#### INFORMATION PROVIDED

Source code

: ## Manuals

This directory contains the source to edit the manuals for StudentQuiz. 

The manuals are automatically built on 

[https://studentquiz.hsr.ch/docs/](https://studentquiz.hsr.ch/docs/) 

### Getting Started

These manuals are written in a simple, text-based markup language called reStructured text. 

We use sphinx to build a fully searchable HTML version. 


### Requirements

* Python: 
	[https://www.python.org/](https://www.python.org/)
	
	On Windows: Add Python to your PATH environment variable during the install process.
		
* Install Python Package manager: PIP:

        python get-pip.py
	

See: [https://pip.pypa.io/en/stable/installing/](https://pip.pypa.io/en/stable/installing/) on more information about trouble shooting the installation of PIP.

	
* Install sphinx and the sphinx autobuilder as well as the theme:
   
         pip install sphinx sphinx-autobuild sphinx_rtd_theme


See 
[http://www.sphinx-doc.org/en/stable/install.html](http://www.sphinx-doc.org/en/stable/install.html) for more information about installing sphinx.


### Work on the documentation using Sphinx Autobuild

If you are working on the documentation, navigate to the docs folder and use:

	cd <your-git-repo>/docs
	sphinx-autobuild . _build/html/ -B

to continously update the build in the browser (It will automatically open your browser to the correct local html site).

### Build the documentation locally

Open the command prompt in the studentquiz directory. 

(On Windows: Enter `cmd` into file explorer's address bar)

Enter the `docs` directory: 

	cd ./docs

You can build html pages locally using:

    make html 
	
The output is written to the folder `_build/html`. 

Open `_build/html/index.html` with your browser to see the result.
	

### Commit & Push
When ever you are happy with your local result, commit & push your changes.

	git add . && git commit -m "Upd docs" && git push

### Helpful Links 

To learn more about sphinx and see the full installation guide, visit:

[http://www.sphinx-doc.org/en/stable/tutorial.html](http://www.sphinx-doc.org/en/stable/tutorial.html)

########
#### INFORMATION PROVIDED

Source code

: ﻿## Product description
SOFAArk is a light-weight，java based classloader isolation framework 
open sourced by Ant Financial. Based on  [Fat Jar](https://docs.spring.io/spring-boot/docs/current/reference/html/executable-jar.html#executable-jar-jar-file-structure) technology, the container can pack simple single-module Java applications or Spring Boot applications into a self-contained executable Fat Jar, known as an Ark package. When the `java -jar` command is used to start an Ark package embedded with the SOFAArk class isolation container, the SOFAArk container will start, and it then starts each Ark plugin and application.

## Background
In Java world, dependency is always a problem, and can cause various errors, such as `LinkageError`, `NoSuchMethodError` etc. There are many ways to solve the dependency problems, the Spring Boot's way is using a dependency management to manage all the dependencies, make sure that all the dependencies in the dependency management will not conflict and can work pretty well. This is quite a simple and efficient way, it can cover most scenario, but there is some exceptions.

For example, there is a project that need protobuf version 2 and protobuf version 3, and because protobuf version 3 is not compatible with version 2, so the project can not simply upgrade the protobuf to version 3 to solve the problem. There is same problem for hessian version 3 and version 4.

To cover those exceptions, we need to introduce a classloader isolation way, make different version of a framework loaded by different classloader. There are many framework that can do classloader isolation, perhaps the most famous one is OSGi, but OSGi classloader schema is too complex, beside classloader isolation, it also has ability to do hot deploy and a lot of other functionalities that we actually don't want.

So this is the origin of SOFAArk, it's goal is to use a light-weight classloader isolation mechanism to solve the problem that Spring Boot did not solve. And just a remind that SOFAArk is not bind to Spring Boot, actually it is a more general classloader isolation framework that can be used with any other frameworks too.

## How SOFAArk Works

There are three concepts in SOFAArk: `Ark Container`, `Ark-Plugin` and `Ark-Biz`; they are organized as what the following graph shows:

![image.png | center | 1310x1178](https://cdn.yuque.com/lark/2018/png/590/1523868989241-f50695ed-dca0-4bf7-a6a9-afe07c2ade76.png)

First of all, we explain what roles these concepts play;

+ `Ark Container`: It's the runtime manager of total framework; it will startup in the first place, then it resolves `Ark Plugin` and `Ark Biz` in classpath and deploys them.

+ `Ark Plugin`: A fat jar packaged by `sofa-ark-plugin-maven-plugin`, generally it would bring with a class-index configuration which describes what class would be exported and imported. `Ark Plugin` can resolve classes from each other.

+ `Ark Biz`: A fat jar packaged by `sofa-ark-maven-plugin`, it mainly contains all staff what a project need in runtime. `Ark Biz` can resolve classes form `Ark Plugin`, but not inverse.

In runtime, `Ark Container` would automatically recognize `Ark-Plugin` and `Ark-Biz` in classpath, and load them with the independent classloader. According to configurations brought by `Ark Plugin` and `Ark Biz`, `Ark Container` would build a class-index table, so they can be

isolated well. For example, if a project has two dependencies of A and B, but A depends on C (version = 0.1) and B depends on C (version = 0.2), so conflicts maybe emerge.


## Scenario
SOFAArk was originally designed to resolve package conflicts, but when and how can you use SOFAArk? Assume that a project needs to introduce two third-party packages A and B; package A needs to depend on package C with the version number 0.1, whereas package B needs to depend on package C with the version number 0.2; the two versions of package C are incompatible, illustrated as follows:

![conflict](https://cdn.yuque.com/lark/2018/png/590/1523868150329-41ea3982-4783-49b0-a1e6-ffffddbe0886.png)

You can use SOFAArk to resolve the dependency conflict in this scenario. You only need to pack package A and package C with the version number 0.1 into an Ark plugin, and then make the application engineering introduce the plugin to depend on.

########
#### INFORMATION PROVIDED

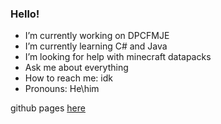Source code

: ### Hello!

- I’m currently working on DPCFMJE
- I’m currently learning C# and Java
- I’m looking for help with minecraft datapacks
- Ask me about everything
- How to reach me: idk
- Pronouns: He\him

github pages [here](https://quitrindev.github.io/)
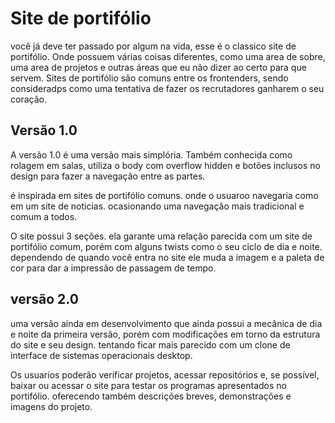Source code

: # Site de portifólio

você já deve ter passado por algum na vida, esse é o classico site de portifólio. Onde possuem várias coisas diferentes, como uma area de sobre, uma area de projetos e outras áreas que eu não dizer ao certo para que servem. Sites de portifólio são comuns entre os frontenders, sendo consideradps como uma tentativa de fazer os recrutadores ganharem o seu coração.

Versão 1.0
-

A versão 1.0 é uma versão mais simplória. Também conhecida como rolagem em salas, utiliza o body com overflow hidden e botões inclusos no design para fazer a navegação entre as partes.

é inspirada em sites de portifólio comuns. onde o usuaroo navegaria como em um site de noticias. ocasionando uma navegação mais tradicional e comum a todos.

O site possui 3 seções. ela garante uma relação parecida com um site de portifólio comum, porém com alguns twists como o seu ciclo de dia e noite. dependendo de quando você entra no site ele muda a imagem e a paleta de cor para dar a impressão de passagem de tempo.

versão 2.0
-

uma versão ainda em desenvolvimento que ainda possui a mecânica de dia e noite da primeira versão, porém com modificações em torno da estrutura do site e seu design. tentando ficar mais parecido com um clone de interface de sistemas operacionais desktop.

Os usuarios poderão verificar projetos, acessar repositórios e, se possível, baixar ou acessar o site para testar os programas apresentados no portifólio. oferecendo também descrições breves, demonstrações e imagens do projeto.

########

**TASK GOAL**
Above are some records; copy exactly the lines from the one with "There are three" through the one with "but not inverse.", both included, and no others.

**SOLUTION TO THIS PROBLEM**
There are three concepts in SOFAArk: `Ark Container`, `Ark-Plugin` and `Ark-Biz`; they are organized as what the following graph shows:

![image.png | center | 1310x1178](https://cdn.yuque.com/lark/2018/png/590/1523868989241-f50695ed-dca0-4bf7-a6a9-afe07c2ade76.png)

First of all, we explain what roles these concepts play;

+ `Ark Container`: It's the runtime manager of total framework; it will startup in the first place, then it resolves `Ark Plugin` and `Ark Biz` in classpath and deploys them.

+ `Ark Plugin`: A fat jar packaged by `sofa-ark-plugin-maven-plugin`, generally it would bring with a class-index configuration which describes what class would be exported and imported. `Ark Plugin` can resolve classes from each other.

+ `Ark Biz`: A fat jar packaged by `sofa-ark-maven-plugin`, it mainly contains all staff what a project need in runtime. `Ark Biz` can resolve classes form `Ark Plugin`, but not inverse.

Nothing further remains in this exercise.